Dalam refleksi tersebut, Nebrianus menyampaikan pandangan teologis mengenai adanya kesamaan simbolik antara Israel dan Papua. Ia menyinggung keberadaan tujuh wilayah adat di Papua yang dikaitkan dengan tujuh jemaat dalam Alkitab, serta mengutip sejumlah ayat Kitab Suci seperti Ulangan 32:8, Yeremia 31:36-37, Mikha 4:1-2, Yesaya 2:2-3, hingga Matius 8:11 sebagai dasar perenungan iman.

Menurutnya, Papua memiliki makna tersendiri dalam perjalanan spiritual dan rencana Tuhan bagi bangsa-bangsa. Ia juga mengutip Roma 11 yang menjelaskan bahwa pelanggaran Israel menjadi jalan keselamatan bagi bangsa-bangsa lain.
“Papua adalah tanah yang diberkati Tuhan dan dihuni oleh banyak suku serta kaum. Kita dipanggil untuk hidup dalam damai, kasih, dan persatuan,” ujar Nebrianus dalam refleksinya.

Dalam pesannya, ia menilai bahwa stigma negatif terhadap masyarakat Papua selama ini tidak mencerminkan kenyataan yang sesungguhnya. Ia menegaskan bahwa orang asli Papua pada dasarnya menjunjung tinggi nilai persaudaraan, keterbukaan, dan hidup berdampingan dengan berbagai suku maupun bangsa yang datang ke Tanah Papua.

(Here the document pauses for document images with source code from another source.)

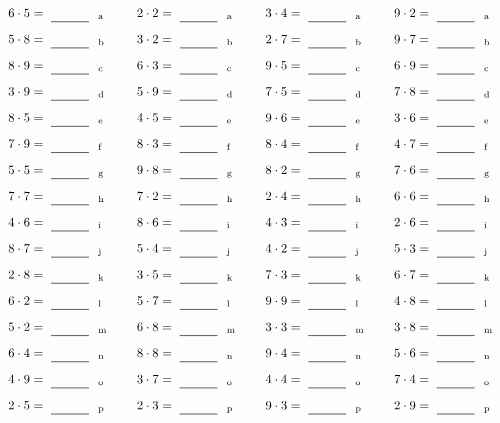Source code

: \documentclass
[
  draft    = true,
  fontsize = 11pt,
  parskip  = half-
]
{scrartcl}
\begin{document}
\par\vfill\par
\begin{align*}
    \pline{6\cdot5}&=\rline{a}
  & \pline{2\cdot2}&=\rline{a}
  & \pline{3\cdot4}&=\rline{a}
  & \pline{9\cdot2}&=\rline{a} \\[1ex]
    \pline{5\cdot8}&=\rline{b}
  & \pline{3\cdot2}&=\rline{b}
  & \pline{2\cdot7}&=\rline{b}
  & \pline{9\cdot7}&=\rline{b} \\[1ex]
    \pline{8\cdot9}&=\rline{c}
  & \pline{6\cdot3}&=\rline{c}
  & \pline{9\cdot5}&=\rline{c}
  & \pline{6\cdot9}&=\rline{c} \\[1ex]
    \pline{3\cdot9}&=\rline{d}
  & \pline{5\cdot9}&=\rline{d}
  & \pline{7\cdot5}&=\rline{d}
  & \pline{7\cdot8}&=\rline{d} \\[1ex]
    \pline{8\cdot5}&=\rline{e}
  & \pline{4\cdot5}&=\rline{e}
  & \pline{9\cdot6}&=\rline{e}
  & \pline{3\cdot6}&=\rline{e} \\[1ex]
    \pline{7\cdot9}&=\rline{f}
  & \pline{8\cdot3}&=\rline{f}
  & \pline{8\cdot4}&=\rline{f}
  & \pline{4\cdot7}&=\rline{f} \\[1ex]
    \pline{5\cdot5}&=\rline{g}
  & \pline{9\cdot8}&=\rline{g}
  & \pline{8\cdot2}&=\rline{g}
  & \pline{7\cdot6}&=\rline{g} \\[1ex]
    \pline{7\cdot7}&=\rline{h}
  & \pline{7\cdot2}&=\rline{h}
  & \pline{2\cdot4}&=\rline{h}
  & \pline{6\cdot6}&=\rline{h} \\[1ex]
    \pline{4\cdot6}&=\rline{i}
  & \pline{8\cdot6}&=\rline{i}
  & \pline{4\cdot3}&=\rline{i}
  & \pline{2\cdot6}&=\rline{i} \\[1ex]
    \pline{8\cdot7}&=\rline{j}
  & \pline{5\cdot4}&=\rline{j}
  & \pline{4\cdot2}&=\rline{j}
  & \pline{5\cdot3}&=\rline{j} \\[1ex]
    \pline{2\cdot8}&=\rline{k}
  & \pline{3\cdot5}&=\rline{k}
  & \pline{7\cdot3}&=\rline{k}
  & \pline{6\cdot7}&=\rline{k} \\[1ex]
    \pline{6\cdot2}&=\rline{l}
  & \pline{5\cdot7}&=\rline{l}
  & \pline{9\cdot9}&=\rline{l}
  & \pline{4\cdot8}&=\rline{l} \\[1ex]
    \pline{5\cdot2}&=\rline{m}
  & \pline{6\cdot8}&=\rline{m}
  & \pline{3\cdot3}&=\rline{m}
  & \pline{3\cdot8}&=\rline{m} \\[1ex]
    \pline{6\cdot4}&=\rline{n}
  & \pline{8\cdot8}&=\rline{n}
  & \pline{9\cdot4}&=\rline{n}
  & \pline{5\cdot6}&=\rline{n} \\[1ex]
    \pline{4\cdot9}&=\rline{o}
  & \pline{3\cdot7}&=\rline{o}
  & \pline{4\cdot4}&=\rline{o}
  & \pline{7\cdot4}&=\rline{o} \\[1ex]
    \pline{2\cdot5}&=\rline{p}
  & \pline{2\cdot3}&=\rline{p}
  & \pline{9\cdot3}&=\rline{p}
  & \pline{2\cdot9}&=\rline{p}
\end{align*}
\end{document}
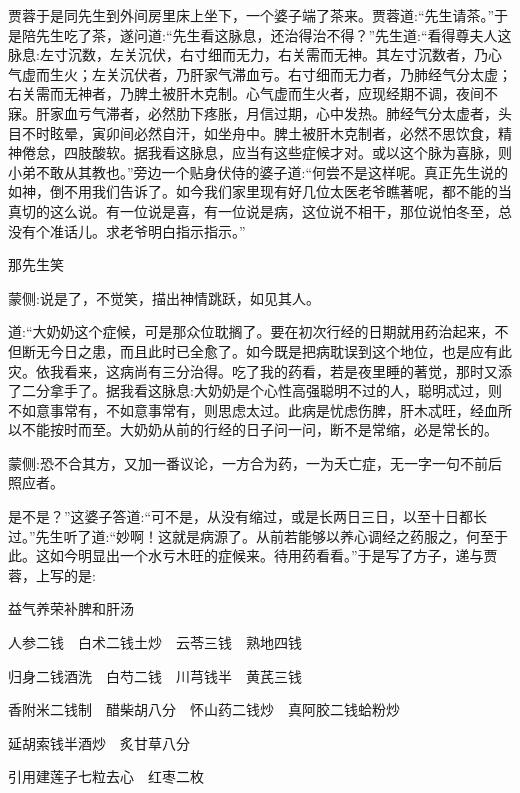 \begin{parag}
    贾蓉于是同先生到外间房里床上坐下，一个婆子端了茶来。贾蓉道:“先生请茶。”于是陪先生吃了茶，遂问道:“先生看这脉息，还治得治不得？”先生道:“看得尊夫人这脉息:左寸沉数，左关沉伏，右寸细而无力，右关需而无神。其左寸沉数者，乃心气虚而生火；左关沉伏者，乃肝家气滞血亏。右寸细而无力者，乃肺经气分太虚；右关需而无神者，乃脾土被肝木克制。心气虚而生火者，应现经期不调，夜间不寐。肝家血亏气滞者，必然肋下疼胀，月信过期，心中发热。肺经气分太虚者，头目不时眩晕，寅卯间必然自汗，如坐舟中。脾土被肝木克制者，必然不思饮食，精神倦怠，四肢酸软。据我看这脉息，应当有这些症候才对。或以这个脉为喜脉，则小弟不敢从其教也。”旁边一个贴身伏侍的婆子道:“何尝不是这样呢。真正先生说的如神，倒不用我们告诉了。如今我们家里现有好几位太医老爷瞧著呢，都不能的当真切的这么说。有一位说是喜，有一位说是病，这位说不相干，那位说怕冬至，总没有个准话儿。求老爷明白指示指示。”
\end{parag}


\begin{parag}
    那先生笑\begin{note}蒙侧:说是了，不觉笑，描出神情跳跃，如见其人。\end{note}道:“大奶奶这个症候，可是那众位耽搁了。要在初次行经的日期就用药治起来，不但断无今日之患，而且此时已全愈了。如今既是把病耽误到这个地位，也是应有此灾。依我看来，这病尚有三分治得。吃了我的药看，若是夜里睡的著觉，那时又添了二分拿手了。据我看这脉息:大奶奶是个心性高强聪明不过的人，聪明忒过，则不如意事常有，不如意事常有，则思虑太过。此病是忧虑伤脾，肝木忒旺，经血所以不能按时而至。大奶奶从前的行经的日子问一问，断不是常缩，必是常长的。\begin{note}蒙侧:恐不合其方，又加一番议论，一方合为药，一为夭亡症，无一字一句不前后照应者。\end{note}是不是？”这婆子答道:“可不是，从没有缩过，或是长两日三日，以至十日都长过。”先生听了道:“妙啊！这就是病源了。从前若能够以养心调经之药服之，何至于此。这如今明显出一个水亏木旺的症候来。待用药看看。”于是写了方子，递与贾蓉，上写的是:
\end{parag}


\begin{qute2sp}
    益气养荣补脾和肝汤


    人参二钱　白术二钱土炒　云苓三钱　熟地四钱


    归身二钱酒洗　白芍二钱　川芎钱半　黄芪三钱


    香附米二钱制　醋柴胡八分　怀山药二钱炒　真阿胶二钱蛤粉炒


    延胡索钱半酒炒　炙甘草八分


    引用建莲子七粒去心　红枣二枚
\end{qute2sp}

Selain itu, Nebrianus juga menyinggung tentang “Visiun Athena” tanggal 31 Januari 1985 yang dipercaya sebagian kalangan sebagai pesan rohani mengenai pentingnya mendoakan Israel. Kutipan dari Kejadian 12:3 tentang janji berkat bagi mereka yang memberkati Israel turut menjadi bagian dalam pernyataannya.
Ia juga mengutip Matius 21:43 sebagai bahan perenungan mengenai Kerajaan Allah yang diberikan kepada bangsa yang menghasilkan buah kerajaan.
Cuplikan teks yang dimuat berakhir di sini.